Muddying the Waters – a Messy Collaboration

If Cameron’s recent press statement (issued by a senior aide) tells us anything, it is that the Prime Minister is determined to keep risk and uncertainty as the central axis of the “remain” campaign in the run-up to the first EU referendum. Let’s take a look at Cameron’s statement on a second referendum:

“The Prime Minister is clear that is simply not going to happen. From the outset, he has been clear this will be a straightforward in/out choice and that’s exactly what it will be. Leave means leave,”

Leave does of course mean leave. But there is a legal procedure for leaving set out by the EU in Article 50 of its Lisbon Treaty and by Cameron himself in his ‘referendum lock’ law.

“It is not credible to suggest that the majority of the British public could vote to leave and then the UK government would ignore the voters and negotiate to remain.”

It isn’t at all credible to suggest this.
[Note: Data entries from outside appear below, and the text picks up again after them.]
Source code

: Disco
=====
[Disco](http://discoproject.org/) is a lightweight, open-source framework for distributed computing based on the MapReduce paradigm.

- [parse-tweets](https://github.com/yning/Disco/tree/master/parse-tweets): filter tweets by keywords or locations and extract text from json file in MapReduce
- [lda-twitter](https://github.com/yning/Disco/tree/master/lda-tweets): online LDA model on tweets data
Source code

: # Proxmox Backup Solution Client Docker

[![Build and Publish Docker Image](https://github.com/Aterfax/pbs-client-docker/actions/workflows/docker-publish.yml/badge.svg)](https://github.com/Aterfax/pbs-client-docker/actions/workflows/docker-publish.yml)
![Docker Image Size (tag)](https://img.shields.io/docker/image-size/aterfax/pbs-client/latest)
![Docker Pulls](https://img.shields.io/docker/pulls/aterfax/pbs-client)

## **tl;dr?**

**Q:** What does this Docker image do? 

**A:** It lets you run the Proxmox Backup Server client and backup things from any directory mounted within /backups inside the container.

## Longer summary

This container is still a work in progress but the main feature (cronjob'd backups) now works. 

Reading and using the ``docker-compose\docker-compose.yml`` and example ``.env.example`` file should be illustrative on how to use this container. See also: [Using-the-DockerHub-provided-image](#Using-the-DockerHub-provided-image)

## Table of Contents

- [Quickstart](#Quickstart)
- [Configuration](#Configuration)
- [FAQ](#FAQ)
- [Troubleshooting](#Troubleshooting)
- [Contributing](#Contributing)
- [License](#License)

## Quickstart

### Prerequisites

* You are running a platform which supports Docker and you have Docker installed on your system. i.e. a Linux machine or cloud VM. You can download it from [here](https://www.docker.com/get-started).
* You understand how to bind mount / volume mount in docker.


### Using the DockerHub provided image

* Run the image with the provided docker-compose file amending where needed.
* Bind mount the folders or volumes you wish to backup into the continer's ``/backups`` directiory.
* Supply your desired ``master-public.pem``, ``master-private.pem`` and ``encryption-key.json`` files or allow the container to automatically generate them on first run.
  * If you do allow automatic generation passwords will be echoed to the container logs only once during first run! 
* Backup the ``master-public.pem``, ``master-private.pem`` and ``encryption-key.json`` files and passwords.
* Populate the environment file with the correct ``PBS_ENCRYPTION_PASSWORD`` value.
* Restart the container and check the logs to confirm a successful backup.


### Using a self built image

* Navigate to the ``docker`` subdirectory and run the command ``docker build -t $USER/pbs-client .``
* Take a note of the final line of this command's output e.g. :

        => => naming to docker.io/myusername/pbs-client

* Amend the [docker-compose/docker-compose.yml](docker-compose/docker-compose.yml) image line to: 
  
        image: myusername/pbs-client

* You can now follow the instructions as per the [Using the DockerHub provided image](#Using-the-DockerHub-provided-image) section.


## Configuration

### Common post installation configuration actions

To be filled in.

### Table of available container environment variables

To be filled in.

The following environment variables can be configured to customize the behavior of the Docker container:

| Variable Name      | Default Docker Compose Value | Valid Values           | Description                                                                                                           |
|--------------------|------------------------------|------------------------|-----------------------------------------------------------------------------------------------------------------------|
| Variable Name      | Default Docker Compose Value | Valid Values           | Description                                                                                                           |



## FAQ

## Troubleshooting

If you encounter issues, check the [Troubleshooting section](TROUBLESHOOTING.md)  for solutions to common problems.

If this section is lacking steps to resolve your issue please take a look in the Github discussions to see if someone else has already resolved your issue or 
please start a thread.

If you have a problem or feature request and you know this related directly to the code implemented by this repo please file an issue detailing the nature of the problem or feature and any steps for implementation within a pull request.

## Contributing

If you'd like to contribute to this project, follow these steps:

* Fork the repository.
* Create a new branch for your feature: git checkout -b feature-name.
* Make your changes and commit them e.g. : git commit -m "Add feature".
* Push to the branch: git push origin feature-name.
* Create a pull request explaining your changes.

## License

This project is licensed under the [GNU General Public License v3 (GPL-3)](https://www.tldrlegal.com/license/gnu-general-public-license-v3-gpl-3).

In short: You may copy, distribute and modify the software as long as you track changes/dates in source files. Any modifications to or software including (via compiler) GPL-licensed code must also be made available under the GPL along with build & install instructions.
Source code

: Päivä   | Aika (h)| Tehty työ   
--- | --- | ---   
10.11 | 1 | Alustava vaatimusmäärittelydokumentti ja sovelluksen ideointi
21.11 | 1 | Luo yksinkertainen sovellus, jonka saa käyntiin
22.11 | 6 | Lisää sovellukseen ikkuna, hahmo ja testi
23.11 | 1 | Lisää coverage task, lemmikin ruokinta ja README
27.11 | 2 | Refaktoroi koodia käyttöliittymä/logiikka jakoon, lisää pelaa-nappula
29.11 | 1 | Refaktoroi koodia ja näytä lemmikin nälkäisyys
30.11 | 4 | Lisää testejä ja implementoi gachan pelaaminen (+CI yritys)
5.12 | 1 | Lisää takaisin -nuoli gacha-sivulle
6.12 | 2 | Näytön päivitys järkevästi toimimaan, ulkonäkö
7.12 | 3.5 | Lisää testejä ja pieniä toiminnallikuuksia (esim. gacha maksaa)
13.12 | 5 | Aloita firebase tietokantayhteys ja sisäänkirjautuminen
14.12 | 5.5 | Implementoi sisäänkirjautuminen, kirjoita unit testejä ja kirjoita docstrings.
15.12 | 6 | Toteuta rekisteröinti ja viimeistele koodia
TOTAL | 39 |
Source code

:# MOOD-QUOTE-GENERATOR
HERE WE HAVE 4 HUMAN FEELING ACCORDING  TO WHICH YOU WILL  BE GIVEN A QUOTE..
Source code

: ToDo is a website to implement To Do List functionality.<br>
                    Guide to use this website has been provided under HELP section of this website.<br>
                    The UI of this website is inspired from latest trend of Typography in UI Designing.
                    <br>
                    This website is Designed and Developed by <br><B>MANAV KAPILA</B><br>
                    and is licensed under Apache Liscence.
But, in his statement, Cameron is not telling the British people what is the credible government response in the event of a majority vote to leave.

“Trying to muddy the waters as they are and suggest that we can have a second chance if we vote leave suggests that the Leave campaign lacks confidence in its own case and is worried about the risks. Otherwise it would unambiguously advocate a clean exit”

This is the ‘money’ quote. It’s worth wondering who exactly is trying to “muddy the waters” here? Cameron is dishonestly isolating the first vote as a finality in order to establish a perception of ‘risk’, ‘worry’ and a ‘lack of confidence’ in the electorate’s minds when considering how to cast it. Were the Prime Minister to set out the government’s procedure following a win for the ‘leave’ vote – which includes a mandatory second referendum – risk and worry would no longer be available for him to exploit. Instead, voters would know they could use the ballot box without worry and confidently cast a vote to leave – knowing their risk-free vote is only the referendum key to formulating a new concluded relationship… a formal agreement which voters can then examine prior to returning to the ballot box to either lock it into force or lock Britain’s future into continuing as a member State of the EU.

It’s a pity many in the ‘leave’ camp are collaborating with Cameron in muddying the waters with risk and uncertainty, when, instead, they could be clarifying for voters the safe and straightforward choice they have before them in activating a negotiation process which will wholly determine every aspect of a possible future relationship between Britain and the EU – and, by informing the electorate of this fact, massively increase the likelihood of winning a majority vote to leave.